In this picture I cooked the rhubarb with lots of sugar (to taste) in saucepan and then added some cornstarch as a thickening agent. Mix about 1 tablespoon cornstarch first with a little cold water so it won’t lump up and stir in and heat till thick. You could do this with any fruit (take some of the fruit, add sugar then cook down and add cornstarch) if you want to make a glaze instead of buying jam.
Oh yea-my June-bearing strawberries are ripening and the rhubarb is kicking it. I love both of these perennials in the garden. They are easy and productive without much trouble and they come back year after year. They are also some of the first crops to produce which is great in June while we wait for the rest of the crops to come in.
Here are some strawberries we harvested during one picking session. There are tons on the plants this year as compared to last year when we got zero because of that super cold winter which almost killed them. I cover the strawberries with row cover after they flower but before the berries are red to keep the birds off them. Works like a charm. After the strawberries are finished I will take the row cover off them for the rest of the year. Sorry birds!
Here is the rhubarb we harvested. My variety is Victoria which is a very prolific green variety with a slight red blush instead of the red varieties that are available. There is no difference in taste with either red or green. Be sure to cut off the leaves which are poisonous. The leaves have high amounts of oxalic acid (the same as in spinach-only spinach has much lower safer amounts of oxalic acid). I cut it off about 1 inch below the leaf and at the ground level. The stalk is the part we eat. It is very tart so we need to add a good amount of sugar to sweeten it up when cooking.
So I made a strawberry-rhubarb pie! You mix up 3 cups strawberries with 3 cups rhubarb mixture with 1.5 cups sugar and 2 tablespoons of cornstarch in a big bowl and put the mixture in an uncooked pie shell. Then I put a crust on top of the mixture.
Before I could get a picture of the whole pie after it came out of the oven, everyone got into it first.
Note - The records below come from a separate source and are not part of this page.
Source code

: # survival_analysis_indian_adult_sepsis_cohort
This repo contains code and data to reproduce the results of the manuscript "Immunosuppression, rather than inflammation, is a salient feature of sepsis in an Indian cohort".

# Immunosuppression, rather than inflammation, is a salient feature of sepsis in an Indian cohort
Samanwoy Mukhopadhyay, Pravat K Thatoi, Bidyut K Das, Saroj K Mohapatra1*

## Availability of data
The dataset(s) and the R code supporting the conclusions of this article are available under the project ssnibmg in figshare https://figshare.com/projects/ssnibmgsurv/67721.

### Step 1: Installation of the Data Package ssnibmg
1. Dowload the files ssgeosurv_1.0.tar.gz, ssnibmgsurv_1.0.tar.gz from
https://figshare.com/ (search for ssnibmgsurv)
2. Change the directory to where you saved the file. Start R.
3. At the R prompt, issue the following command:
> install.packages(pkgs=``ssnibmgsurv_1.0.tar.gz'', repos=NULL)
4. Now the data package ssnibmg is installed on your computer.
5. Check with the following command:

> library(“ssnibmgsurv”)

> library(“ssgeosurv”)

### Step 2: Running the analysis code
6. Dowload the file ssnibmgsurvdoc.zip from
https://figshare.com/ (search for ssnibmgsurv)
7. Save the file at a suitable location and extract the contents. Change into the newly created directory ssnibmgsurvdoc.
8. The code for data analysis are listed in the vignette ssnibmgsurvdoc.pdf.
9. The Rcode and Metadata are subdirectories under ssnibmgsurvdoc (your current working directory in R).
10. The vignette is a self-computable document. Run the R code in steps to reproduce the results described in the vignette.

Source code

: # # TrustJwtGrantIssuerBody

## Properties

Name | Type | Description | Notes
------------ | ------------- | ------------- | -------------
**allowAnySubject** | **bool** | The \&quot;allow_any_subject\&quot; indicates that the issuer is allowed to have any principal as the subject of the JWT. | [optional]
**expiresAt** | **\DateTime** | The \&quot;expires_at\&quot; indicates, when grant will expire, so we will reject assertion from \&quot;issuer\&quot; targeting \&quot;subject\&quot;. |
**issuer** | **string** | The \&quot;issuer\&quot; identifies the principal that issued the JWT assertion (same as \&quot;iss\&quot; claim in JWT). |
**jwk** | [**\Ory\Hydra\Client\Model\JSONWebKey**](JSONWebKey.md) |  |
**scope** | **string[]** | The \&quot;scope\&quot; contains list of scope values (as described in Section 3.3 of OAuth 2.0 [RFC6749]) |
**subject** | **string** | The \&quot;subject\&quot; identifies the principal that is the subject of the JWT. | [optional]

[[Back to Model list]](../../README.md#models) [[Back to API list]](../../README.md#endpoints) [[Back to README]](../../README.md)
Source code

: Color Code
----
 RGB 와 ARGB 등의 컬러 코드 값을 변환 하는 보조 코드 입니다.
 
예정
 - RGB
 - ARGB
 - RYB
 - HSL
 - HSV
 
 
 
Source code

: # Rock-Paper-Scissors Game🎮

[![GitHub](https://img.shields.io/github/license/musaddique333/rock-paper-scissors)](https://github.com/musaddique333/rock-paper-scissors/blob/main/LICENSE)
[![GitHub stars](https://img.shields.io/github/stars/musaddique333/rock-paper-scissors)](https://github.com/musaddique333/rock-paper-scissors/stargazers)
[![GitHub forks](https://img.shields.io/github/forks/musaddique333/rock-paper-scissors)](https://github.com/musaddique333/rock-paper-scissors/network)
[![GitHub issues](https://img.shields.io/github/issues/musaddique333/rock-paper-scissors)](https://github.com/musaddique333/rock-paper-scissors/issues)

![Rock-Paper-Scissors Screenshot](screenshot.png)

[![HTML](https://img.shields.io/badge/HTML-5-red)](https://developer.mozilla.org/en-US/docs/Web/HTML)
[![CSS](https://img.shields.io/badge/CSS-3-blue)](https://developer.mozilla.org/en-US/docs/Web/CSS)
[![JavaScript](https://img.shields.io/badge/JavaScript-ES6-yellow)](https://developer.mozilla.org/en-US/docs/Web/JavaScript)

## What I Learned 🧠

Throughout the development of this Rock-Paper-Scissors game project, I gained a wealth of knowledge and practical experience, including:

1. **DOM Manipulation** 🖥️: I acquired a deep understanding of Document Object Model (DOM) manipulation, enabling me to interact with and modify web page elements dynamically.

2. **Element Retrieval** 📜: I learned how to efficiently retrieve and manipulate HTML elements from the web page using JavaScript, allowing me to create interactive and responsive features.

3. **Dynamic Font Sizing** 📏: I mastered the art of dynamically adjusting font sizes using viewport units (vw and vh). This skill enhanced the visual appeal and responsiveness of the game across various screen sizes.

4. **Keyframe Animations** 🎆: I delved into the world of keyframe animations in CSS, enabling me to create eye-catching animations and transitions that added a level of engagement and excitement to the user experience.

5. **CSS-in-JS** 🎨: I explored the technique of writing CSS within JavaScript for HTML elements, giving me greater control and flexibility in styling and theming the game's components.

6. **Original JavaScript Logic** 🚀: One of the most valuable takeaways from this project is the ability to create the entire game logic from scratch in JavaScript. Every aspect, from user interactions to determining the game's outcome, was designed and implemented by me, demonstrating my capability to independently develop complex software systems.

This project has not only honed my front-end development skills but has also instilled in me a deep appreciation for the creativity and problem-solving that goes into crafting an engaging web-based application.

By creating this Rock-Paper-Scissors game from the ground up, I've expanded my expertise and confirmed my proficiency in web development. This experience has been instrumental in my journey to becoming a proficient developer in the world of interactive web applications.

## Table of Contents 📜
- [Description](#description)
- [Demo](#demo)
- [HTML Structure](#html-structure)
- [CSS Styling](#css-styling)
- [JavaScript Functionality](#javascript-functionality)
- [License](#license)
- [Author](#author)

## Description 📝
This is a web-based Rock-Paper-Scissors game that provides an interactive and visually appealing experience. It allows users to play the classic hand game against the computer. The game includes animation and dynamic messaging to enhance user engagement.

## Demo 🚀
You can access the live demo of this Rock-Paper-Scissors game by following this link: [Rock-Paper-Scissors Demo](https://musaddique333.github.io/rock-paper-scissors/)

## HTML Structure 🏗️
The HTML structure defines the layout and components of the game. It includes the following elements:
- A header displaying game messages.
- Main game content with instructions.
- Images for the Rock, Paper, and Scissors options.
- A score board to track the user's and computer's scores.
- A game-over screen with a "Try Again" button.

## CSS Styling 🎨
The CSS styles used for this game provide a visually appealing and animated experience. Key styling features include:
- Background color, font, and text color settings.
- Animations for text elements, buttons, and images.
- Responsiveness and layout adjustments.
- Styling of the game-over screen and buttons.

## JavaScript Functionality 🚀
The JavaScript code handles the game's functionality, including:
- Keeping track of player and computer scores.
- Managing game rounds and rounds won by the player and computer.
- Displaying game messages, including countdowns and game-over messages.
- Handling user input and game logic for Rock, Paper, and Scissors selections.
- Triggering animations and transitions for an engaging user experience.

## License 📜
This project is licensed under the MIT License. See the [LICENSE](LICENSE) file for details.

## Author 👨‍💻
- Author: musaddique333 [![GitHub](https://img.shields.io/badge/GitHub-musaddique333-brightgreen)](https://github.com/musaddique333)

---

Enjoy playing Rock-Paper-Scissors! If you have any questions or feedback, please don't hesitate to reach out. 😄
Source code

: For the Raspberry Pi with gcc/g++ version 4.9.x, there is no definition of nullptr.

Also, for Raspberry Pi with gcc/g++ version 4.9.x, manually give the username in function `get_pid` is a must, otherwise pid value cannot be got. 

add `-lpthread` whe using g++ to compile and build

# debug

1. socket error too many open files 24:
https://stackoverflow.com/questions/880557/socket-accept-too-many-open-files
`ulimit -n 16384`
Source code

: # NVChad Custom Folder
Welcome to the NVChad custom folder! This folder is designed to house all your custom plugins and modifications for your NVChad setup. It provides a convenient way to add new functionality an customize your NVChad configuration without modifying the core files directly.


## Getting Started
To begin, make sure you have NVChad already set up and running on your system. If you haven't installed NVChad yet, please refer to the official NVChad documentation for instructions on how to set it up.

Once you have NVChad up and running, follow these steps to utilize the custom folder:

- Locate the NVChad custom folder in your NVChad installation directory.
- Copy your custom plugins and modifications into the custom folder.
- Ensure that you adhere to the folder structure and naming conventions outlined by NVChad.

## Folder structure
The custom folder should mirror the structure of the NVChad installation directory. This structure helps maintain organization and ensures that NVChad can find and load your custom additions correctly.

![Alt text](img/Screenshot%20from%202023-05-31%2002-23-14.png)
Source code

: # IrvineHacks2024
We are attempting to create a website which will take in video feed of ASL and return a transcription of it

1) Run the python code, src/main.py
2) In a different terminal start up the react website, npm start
Yum! Juicy and sweet.
I’ve been busy in the garden! It is ALMOST finished. I have 8 more tomatoes to plant tomorrow that I forgot to get that are some of my standards at the SF Farmer’s Market. OPPS! But they will be ready in time.
Two weekends ago I had 7 friends/family help with planting the majority of the tomatoes. A great big THANK YOU to all that helped-Elodie, Flynn, Ronnie, Lava, Tom, Sharon and myself! I couldn’t have done it without you! I also have a few more flower seeds to plant by the entry. Otherwise it’s done-FINITO! Yea right-there is always something to do in the garden! Here are some of the things happening in the garden:
The fava beans are looking good. Here they are flowering. I like the black and white flowers. I don’t think I’ve ever seen black and white flowers on a plant before. They had some aphids so I sprayed them with insecticidal soap and they are looking better. They have baby fava beans on them now.
The beets and carrots are coming along quite nicely. They are outside the pole bean tent area and will fill in nicely
Here are some beet greens I harvested while thinning out the beets to give them room to grow. They are yummy in a salad and are so beautiful.
In the shadiest part of the garden I planted some bok choi and lettuce and have had it covered with row cover since planting to help keep them from the heat and bugs. They both are looking great. I’ve never grown bok choi before so I’ll have to research when to harvest as they are getting to be pretty big and won’t like the heat for too long.
The fennel bulbs are getting bigger and are almost ready to harvest. Maybe another 2 weeks. They also won’t do well in the heat. I wonder if they will get as big as the ones in the grocery store..
About half of the tomatoes I previously planted are growing out of the top of the wall of waters and I need to take them off before it gets too difficult.
It’s been fun growing some early stuff. The bok choi, fava beans, fennel and lettuce are more cool season crops and will have to be harvested soon because of the heat. Probably all of them will be harvested BEFORE July.
I also have potatoes that are growing through the roof, strawberries that are being harvested and rhubarb that is ready to pick but will save that for other posts.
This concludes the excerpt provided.